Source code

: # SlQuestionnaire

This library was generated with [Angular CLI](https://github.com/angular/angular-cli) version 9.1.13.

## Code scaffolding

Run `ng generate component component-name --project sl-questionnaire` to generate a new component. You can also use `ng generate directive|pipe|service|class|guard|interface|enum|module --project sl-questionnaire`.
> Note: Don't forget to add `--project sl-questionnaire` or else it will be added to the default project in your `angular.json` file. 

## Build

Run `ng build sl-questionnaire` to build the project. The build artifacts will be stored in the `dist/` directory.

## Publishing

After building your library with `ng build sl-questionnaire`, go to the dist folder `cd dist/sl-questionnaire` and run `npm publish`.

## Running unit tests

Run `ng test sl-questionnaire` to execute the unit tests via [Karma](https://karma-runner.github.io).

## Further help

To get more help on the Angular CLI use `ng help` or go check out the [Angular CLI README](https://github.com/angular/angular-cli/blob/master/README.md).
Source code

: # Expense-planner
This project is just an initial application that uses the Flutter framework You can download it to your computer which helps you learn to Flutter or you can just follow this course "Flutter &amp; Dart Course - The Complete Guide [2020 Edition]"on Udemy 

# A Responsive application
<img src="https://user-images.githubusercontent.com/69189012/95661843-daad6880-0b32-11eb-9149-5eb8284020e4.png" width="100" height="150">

EXERCISE BRIEF ▸ Only the span from the line with "# A Responsive application" through the final line of the records goes in the output, each line unchanged.

WRITTEN ANSWER ▸
# A Responsive application
<img src="https://user-images.githubusercontent.com/69189012/95661843-daad6880-0b32-11eb-9149-5eb8284020e4.png" width="100" height="150">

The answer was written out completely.